I look forward to the arrival of the O. Henry at local bookstores the way I anticipate the rain in the Northwest or the ritual of rolling a sheet of paper into a typewriter--they all feel like a kind of rightness to me, a kind of inclusion. But here I guess I'm talking about the O. Henry as a reader, not a writer. To have a story included is an honor, mostly because of all the people who've been honored before me; it's great to be part of that history and to contribute, in some small way, to a future in which the next round of writers who are selected will feel that the honor still resonates. Mostly, though, it's about readers, that greater inclusion beyond a small circle of writers that we all hope is out there.

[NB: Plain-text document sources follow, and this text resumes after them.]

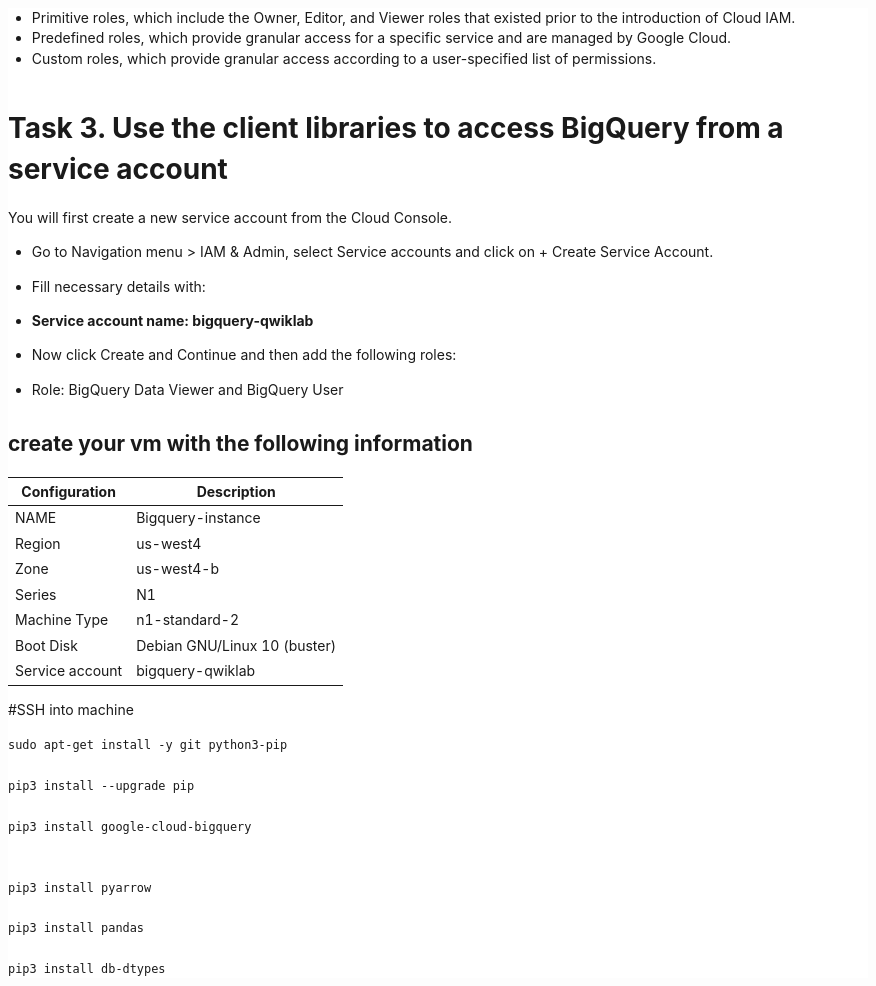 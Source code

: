 - Primitive roles, which include the Owner, Editor, and Viewer roles that existed prior to the introduction of Cloud IAM.
- Predefined roles, which provide granular access for a specific service and are managed by Google Cloud.
- Custom roles, which provide granular access according to a user-specified list of permissions.

# Task 3. Use the client libraries to access BigQuery from a service account

You will first create a new service account from the Cloud Console.

- Go to Navigation menu > IAM & Admin, select Service accounts and click on + Create Service Account.

- Fill necessary details with:

- **Service account name: bigquery-qwiklab**

- Now click Create and Continue and then add the following roles:
- Role: BigQuery Data Viewer and BigQuery User

## create your vm with the following information

| Configuration | Description          |
| ------------- | ----------- |
| NAME      | Bigquery-instance|
| Region    | us-west4    |
| Zone      | us-west4-b |
|Series  | N1|
|Machine Type | n1-standard-2|
|Boot Disk | Debian GNU/Linux 10 (buster) |
| Service account | bigquery-qwiklab |

#SSH into machine

```
sudo apt-get install -y git python3-pip

pip3 install --upgrade pip

pip3 install google-cloud-bigquery
 

pip3 install pyarrow

pip3 install pandas

pip3 install db-dtypes
```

(author photo © Courtesy of the Author)


Writing Tips

Read a lot, practice daily, don't quit, pursue your errors until they yield up the truth. That's about it for me as far as real, meaningful tips go, but here's a thing I try to keep in mind during the composition of a story: don't write out of your civilized self, the self who goes to restaurants and knows which fork to use, the self who's so ambitious about holding the right opinions on every subject under the sun, the self who went to college and panted after passing grades--leave that upright citizen at the voting booth. There has to be something truer than that.


About the Author

Charles D'Ambrosio is the author of The Point and Other Stories; Orphans, a book of essays; and, forthcoming, The Dead Fish Museum, a collection of stories. He lives in Portland, Oregon.


Writer's Desk

  • I'm working on a story about the death of Dietrich Bonhoeffer, an old dreamy obsession of mine.